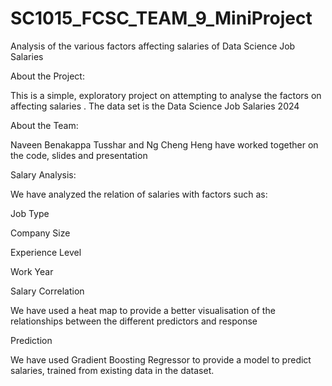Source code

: # SC1015_FCSC_TEAM_9_MiniProject

Analysis of the various factors affecting salaries of Data Science Job Salaries

About the Project:

This is a simple, exploratory project on attempting to analyse the factors on affecting salaries . The data set is the Data Science Job Salaries 2024 

About the Team:

Naveen Benakappa Tusshar and Ng Cheng Heng have worked together on the code, slides and presentation

Salary Analysis:

We have analyzed the relation of salaries with factors such as:

Job Type

Company Size

Experience Level

Work Year

Salary Correlation

We have used a heat map to provide a better visualisation of the relationships between the different predictors and response

Prediction

We have used Gradient Boosting Regressor to provide a model to predict salaries, trained from existing data in the dataset.
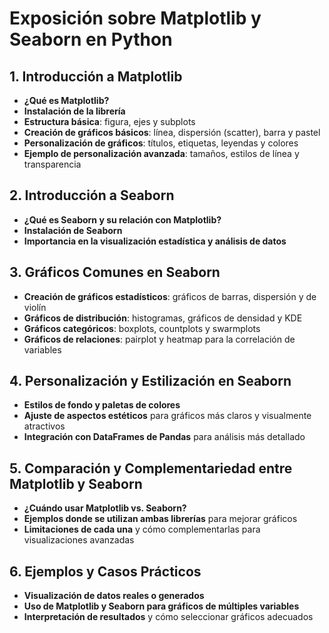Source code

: # Exposición sobre Matplotlib y Seaborn en Python

## 1. Introducción a Matplotlib
   - **¿Qué es Matplotlib?**
   - **Instalación de la librería**
   - **Estructura básica**: figura, ejes y subplots
   - **Creación de gráficos básicos**: línea, dispersión (scatter), barra y pastel
   - **Personalización de gráficos**: títulos, etiquetas, leyendas y colores
   - **Ejemplo de personalización avanzada**: tamaños, estilos de línea y transparencia

## 2. Introducción a Seaborn
   - **¿Qué es Seaborn y su relación con Matplotlib?**
   - **Instalación de Seaborn**
   - **Importancia en la visualización estadística y análisis de datos**

## 3. Gráficos Comunes en Seaborn
   - **Creación de gráficos estadísticos**: gráficos de barras, dispersión y de violín
   - **Gráficos de distribución**: histogramas, gráficos de densidad y KDE
   - **Gráficos categóricos**: boxplots, countplots y swarmplots
   - **Gráficos de relaciones**: pairplot y heatmap para la correlación de variables

## 4. Personalización y Estilización en Seaborn
   - **Estilos de fondo y paletas de colores**
   - **Ajuste de aspectos estéticos** para gráficos más claros y visualmente atractivos
   - **Integración con DataFrames de Pandas** para análisis más detallado

## 5. Comparación y Complementariedad entre Matplotlib y Seaborn
   - **¿Cuándo usar Matplotlib vs. Seaborn?**
   - **Ejemplos donde se utilizan ambas librerías** para mejorar gráficos
   - **Limitaciones de cada una** y cómo complementarlas para visualizaciones avanzadas 

## 6. Ejemplos y Casos Prácticos
   - **Visualización de datos reales o generados**
   - **Uso de Matplotlib y Seaborn para gráficos de múltiples variables**
   - **Interpretación de resultados** y cómo seleccionar gráficos adecuados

※ ※ ※

**Work task**. Would you please return every line in the listing where "Ejemplos" shows up?

**Output for this task**.
   - **Ejemplos donde se utilizan ambas librerías** para mejorar gráficos
## 6. Ejemplos y Casos Prácticos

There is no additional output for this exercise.